I'm using some dynamic vertex buffers, but only where needed.
There's (likely) nothing about this that is specific to my computer as my partner has the same problem on his computer with my engine
I'm not sure what D3DPOOL is for, after doing some googling it seems to be something for Direct3D9, I'm working with Direct3D10
Yes, sometimes I have a lot of draw calls, this is definitely an area that needs improving, but it is not the cause for my engine running five times slower than the engine without optimisations, since in that engine they do a lot of draw calls with smaller buffers too.
For example, the unoptimised engine (no optimisations) can draw about 1 million rects with 60+ fps. While my engine can draw only about 2000 rects with 60+fps. The performance in 2D seems to be even waay worse. However, for 2D I do sort by my own algorithm, not by depth buffer.

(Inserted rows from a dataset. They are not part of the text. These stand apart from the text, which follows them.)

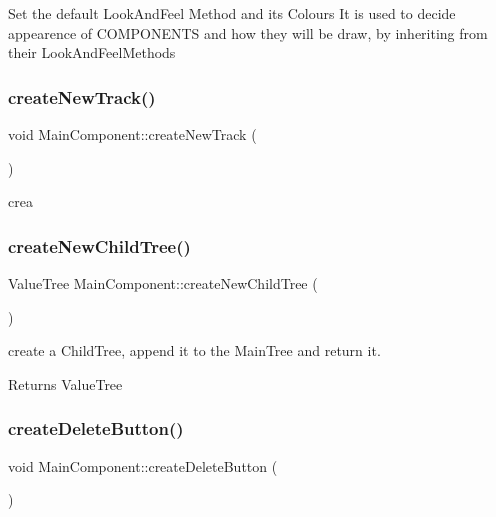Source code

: Set the default Look\+And\+Feel Method and its Colours It is used to decide appearence of C\+O\+M\+P\+O\+N\+E\+N\+TS and how they will be draw, by inheriting from their Look\+And\+Feel\+Methods \mbox{\label{class_main_component_a37ad1936a014ef9402641eb9a6a0cecf}} 
\subsubsection{\texorpdfstring{createNewTrack()}{createNewTrack()}}
{\footnotesize\ttfamily void Main\+Component\+::create\+New\+Track (\begin{DoxyParamCaption}{ }\end{DoxyParamCaption})}

crea \mbox{\label{class_main_component_aabdd825c15b28c53ce5b506223293e39}} 
\subsubsection{\texorpdfstring{createNewChildTree()}{createNewChildTree()}}
{\footnotesize\ttfamily Value\+Tree Main\+Component\+::create\+New\+Child\+Tree (\begin{DoxyParamCaption}{ }\end{DoxyParamCaption})}

create a Child\+Tree, append it to the Main\+Tree and return it. \begin{DoxyReturn}{Returns}
Value\+Tree 
\end{DoxyReturn}
\mbox{\label{class_main_component_a6932ee4943e32ec7c180c4ae95866794}} 
\subsubsection{\texorpdfstring{createDeleteButton()}{createDeleteButton()}}
{\footnotesize\ttfamily void Main\+Component\+::create\+Delete\+Button (\begin{DoxyParamCaption}{ }\end{DoxyParamCaption})}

This is for allowing partial transparency in 2D.
In 3D, my render is about 5 times slower than the unoptimised engine, but in 2D, well, about 500 times slower.
I'm not updating a lot of shader constants. However, there is this one thing though: When compiling effects, I have this option
DWORD dwFXFlags = 0;
dwFXFlags |= D3D10_EFFECT_COMPILE_ALLOW_SLOW_OPS; //needed for setting samplerFilter
As the comment says, this is needed for setting the sampler Filter. In my HLSL effects:
Filter = g_SamplerFilter;
AddressU = WRAP;
AddressV = WRAP;
MaxAnisotropy = 8;
If I don't do this, than I can't set the sampler filter at any time (for example at the menu, the user could select his texture filtering style). However, this doesn't seem to have such a big impact on performance, because I have tried without as well, and I can't see any noticeable difference.
EDIT: another thing comes to mind.
My mesh class has a method Activate() and Deactivate(). This will determine if the mesh that is already added to the renderer should temporarily not be drawn or, the opposite. I remember him saying that he tried to compute which rects are visible and which aren't, and Activating/Deactivating meshes accordingly, which seemed to give quite some performance increase. This only helped when zooming in though.
This seemed weird, because I thought that DirectX would determine which geometry is (not) visible through view frustrum clipping and rasterization stage. Am I not correct?